A genetic variant might be associated with opioid addiction. But it can’t yet predict outcomes for individual patients.
A new genome-wide association study has identified a genetic variation that appears to be linked to opioid dependency. The report highlights the powerful new frontier of genetic research, but it also shows how big data remains limited in predicting outcomes for individual patients.
Researchers from Yale University, Boston University, and the University of Pennsylvania completed a genome-wide association study (GWAS) of 3058 European-American patients who had been exposed to opioids. Of those, 1290 met the DSM-IV’s criteria for opioid dependency.
Zhongshan Cheng, PhD, a postdoctoral associate at Yale University and the study’s first author, said there was already evidence suggesting a genetic factor in opioid dependence, though few associations been reported in the European-American population. He and his colleagues designed their analysis to factor in severity of dependence, not just a binary diagnosis.
“By using the criterion counts of opioid dependence, we have more power to detect genetic factors associated with opioid dependence severity,” he told Healthcare Analytics News™.
The analysis suggested that a variant near the gene RGMA was associated with a greater likelihood of opioid dependence. That same variant has also been implicated in other mental disorders, such as schizophrenia and Alzheimer’s disease.

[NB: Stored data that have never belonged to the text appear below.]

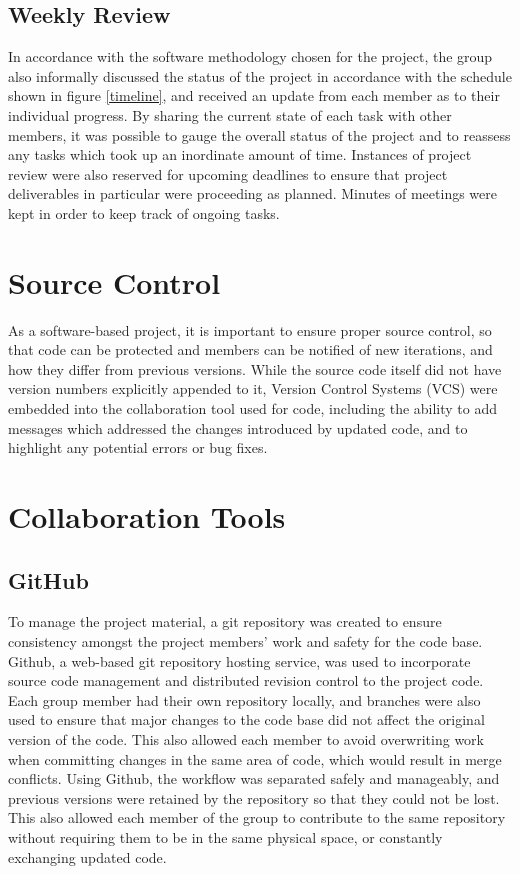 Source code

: \subsection{Weekly Review}
In accordance with the software methodology chosen for the project, the group also informally discussed the status of the project in accordance with the schedule shown in figure \ref{timeline}, and received an update from each member as to their individual progress. By sharing the current state of each task with other members, it was possible to gauge the overall status of the project and to reassess any tasks which took up an inordinate amount of time. Instances of project review were also reserved for upcoming deadlines to ensure that project deliverables in particular were proceeding as planned. Minutes of meetings were kept in order to keep track of ongoing tasks.

\section{Source Control}
As a software-based project, it is important to ensure proper source control, so that code can be protected and members can be notified of new iterations, and how they differ from previous versions. While the source code itself did not have version numbers explicitly appended to it, Version Control Systems (VCS) were embedded into the collaboration tool used for code, including the ability to add messages which addressed the changes introduced by updated code, and to highlight any potential errors or bug fixes.

\section{Collaboration Tools}
\label{colab}

\subsection{GitHub}
To manage the project material, a git repository was created to ensure consistency amongst the project members' work and safety for the code base. Github, a web-based git repository hosting service, was used to incorporate source code management and distributed revision control to the project code. Each group member had their own repository locally, and branches were also used to ensure that major changes to the code base did not affect the original version of the code. This also allowed each member to avoid overwriting work when committing changes in the same area of code, which would result in merge conflicts. Using Github, the workflow was separated safely and manageably, and previous versions were retained by the repository so that they could not be lost. This also allowed each member of the group to contribute to the same repository without requiring them to be in the same physical space, or constantly exchanging updated code.

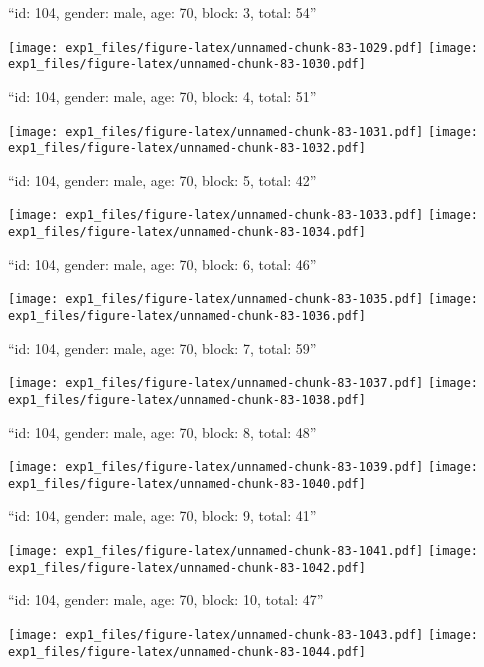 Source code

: \documentclass[11pt,,]{article}
\begin{document}
\newpage
[1] 

``id: 104, gender: male, age: 70, block: 3, total: 54''

\texttt{[image: exp1\_files/figure-latex/unnamed-chunk-83-1029.pdf]}
\texttt{[image: exp1\_files/figure-latex/unnamed-chunk-83-1030.pdf]}

\newpage
[1] 

``id: 104, gender: male, age: 70, block: 4, total: 51''

\texttt{[image: exp1\_files/figure-latex/unnamed-chunk-83-1031.pdf]}
\texttt{[image: exp1\_files/figure-latex/unnamed-chunk-83-1032.pdf]}

\newpage
[1] 

``id: 104, gender: male, age: 70, block: 5, total: 42''

\texttt{[image: exp1\_files/figure-latex/unnamed-chunk-83-1033.pdf]}
\texttt{[image: exp1\_files/figure-latex/unnamed-chunk-83-1034.pdf]}

\newpage
[1] 

``id: 104, gender: male, age: 70, block: 6, total: 46''

\texttt{[image: exp1\_files/figure-latex/unnamed-chunk-83-1035.pdf]}
\texttt{[image: exp1\_files/figure-latex/unnamed-chunk-83-1036.pdf]}

\newpage
[1] 

``id: 104, gender: male, age: 70, block: 7, total: 59''

\texttt{[image: exp1\_files/figure-latex/unnamed-chunk-83-1037.pdf]}
\texttt{[image: exp1\_files/figure-latex/unnamed-chunk-83-1038.pdf]}

\newpage
[1] 

``id: 104, gender: male, age: 70, block: 8, total: 48''

\texttt{[image: exp1\_files/figure-latex/unnamed-chunk-83-1039.pdf]}
\texttt{[image: exp1\_files/figure-latex/unnamed-chunk-83-1040.pdf]}

\newpage
[1] 

``id: 104, gender: male, age: 70, block: 9, total: 41''

\texttt{[image: exp1\_files/figure-latex/unnamed-chunk-83-1041.pdf]}
\texttt{[image: exp1\_files/figure-latex/unnamed-chunk-83-1042.pdf]}

\newpage
[1] 

``id: 104, gender: male, age: 70, block: 10, total: 47''

\texttt{[image: exp1\_files/figure-latex/unnamed-chunk-83-1043.pdf]}
\texttt{[image: exp1\_files/figure-latex/unnamed-chunk-83-1044.pdf]}
\end{document}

The researchers used mouse models to gauge the effect of RGMA in mice treated with morphine. That experimentation suggested that opioid dependence might be reducible if researchers block RGMa, the protein product of RGMA. However, Cheng said more research, in both mice and humans, is needed to confirm that hypothesis.
The study highlights the relatively new technology of GWAS, which dates to the mid-aughts. The approach leverages massive amounts of data to perform a comprehensive analysis of the human genome. Cheng said there are a lot of advantages to using GWAS to uncover genetic associations.
“[GWAS] is an unbiased method that doesn’t require biological hypothesis to search for genetic factors associated with binary phenotypes or quantitative phenotypes,” he said. “The replication of the association in independent cohorts is the key. If we find a variant that is validated among different GWASs, it indicates the marker is a real signal.”
If GWAS provides a kind of data-enabled conclusivity, it still has its limits, at least for now. Co-author Lindsay Farrar, PhD, a professor and chief of biomedical genetics at Boston University, said GWAS can’t yet act as a means of evaluating risk in individual patients.
“Our finding, like most genetic association findings, is predictive at the population level but not on an individual level,” he said. “Even if the findings were highly predictive at the individual level, genetically driven clinical trials would need to be performed first to establish the predictive value of such a test.​”
But while Farrar said the studies aren’t predictive enough to be used in a clinical setting, they can provide valuable insights to physicians.
“That said, I do believe that in the not-so-distant future, it will be common practice for treatment decisions to be guided by one's genotype,” he said. “It is happening now for certain diseases, especially many types of cancer.”
The study, titled “Genome-wide Association Study Identifies a Regulatory Variant of RGMA Associated With Opioid Dependence in European Americans,” was published this month in Biological Psychiatry.